Data theft and online sabotage will cost the German economy around €223 billion throughout 2020 and 2021, according to a current Bitkom study. The figure has thus more than doubled in comparison with damages of €103 billion during the 2018/2019 survey period. The primary cause of this rise is the dramatic increase in ransomware attacks, whereby the encryption of company data leads to production shutdowns and necessitates a time-consuming reset of the compromised systems. In light of this threat, companies need a solid IT infrastructure in order to keep pace with cybercriminals’ increasingly sophisticated attack strategies. But, when it comes to planning and carrying out the necessary measures, many IT security managers could be doing more.
As a specialist in secure logins, Nevis names the most common mistakes and provides tips for the best ways to implement improvements.
1. Making false assumptions
‘Hackers won’t be interested in our company!’ A fatal false assumption, as a look at recent cyberattacks shows: there are no industries or companies of any particular size that are immune from being targeted by hackers. A widespread phishing attack can be rolled out to recipients in international corporations as well as to employees in small and medium-sized enterprises. The time and effort involved is relatively low for online criminals, and an attempt is even worthwhile if only one employee in two or three companies makes a careless click, thus giving the perpetrators access to the company network.
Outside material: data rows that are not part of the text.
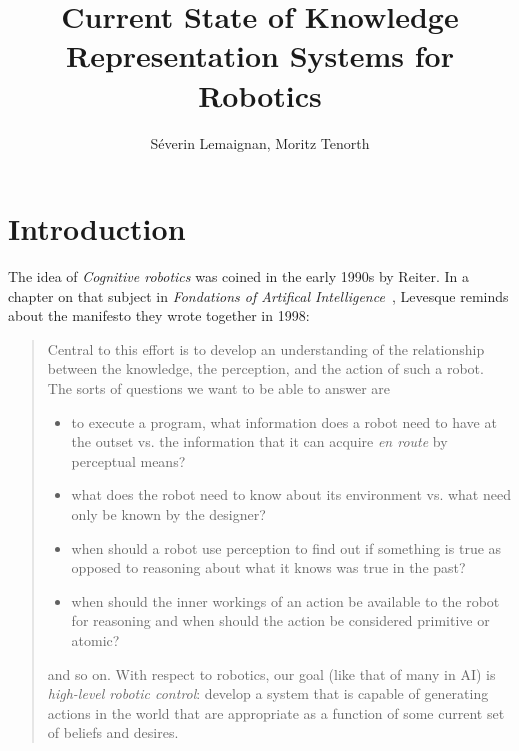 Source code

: \documentclass[a4paper]{article}
\title{Current State of Knowledge Representation Systems for Robotics}
\author{Séverin Lemaignan, Moritz Tenorth}
\begin{document}
\maketitle
\tableofcontents

\section{Introduction}
\label{sect|intro}

The idea of \emph{Cognitive robotics} was coined in the early 1990s by Reiter.
In a chapter on that subject in \emph{Fondations of Artifical
Intelligence}~\cite{Levesque2007}, Levesque reminds about the manifesto they
wrote together in 1998:

\begin{quotation}

	Central to this effort is to develop an understanding of the relationship
	between the knowledge, the perception, and the action of such a robot. The
	sorts of questions we want to be able to answer are

	\begin{itemize} 
	
		\item to execute a program, what information does a robot need to have
		at the outset vs. the information that it can acquire \emph{en route}
		by perceptual means?

		\item what does the robot need to know about its environment vs. what
		need only be known by the designer?

		\item when should a robot use perception to find out if something is
		true as opposed to reasoning about what it knows was true in the past?

		\item when should the inner workings of an action be available to the
		robot for reasoning and when should the action be considered primitive
		or atomic?

	\end{itemize}

	and so on. With respect to robotics, our goal (like that of many in AI) is
	\emph{high-level robotic control}: develop a system that is capable of
	generating actions in the world that are appropriate as a function of some
	current set of beliefs and desires.

\end{quotation}
\end{document}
2. Failing to develop a security strategy
Many companies set up isolated protections, such as firewalls or spam filters, but lack a comprehensive security strategy that includes organisational measures alongside technical solutions. Essentially, IT managers should conduct an inventory analysis to determine exactly which assets – i.e. data, documents or access rights – need to be protected. This process also includes deciding how strong the ‘walls’ around each individual asset need to be. Safeguarding innovative manufacturing processes, for example, is a higher priority than protecting contact data. Another essential component: threat modelling, which analyses the threat potential for individual systems and applications as well as potential attack vectors. Building on the foundation described above, companies can then nail down the specific measures – such as investments in security or identity management – that they need.
3. Not keeping operating systems and other software up-to-date
For the security of company IT systems, it is essential to carry out important updates and upgrades promptly. However, since this involves effort and sometimes also costs, there are still some companies that do not always do it. And that’s a mistake that can be expensive in the event of an attack. Why? Just like hardware, operating systems, software applications and server solutions also become outdated over time. In order to ensure that they maintain their customary performance and meet current security standards, they need to be patched and updated regularly. Companies should refrain entirely from using operating systems and applications that are no longer supported by the manufacturers, since these will lack regular security updates, thus strongly increasing the risk of successful attacks.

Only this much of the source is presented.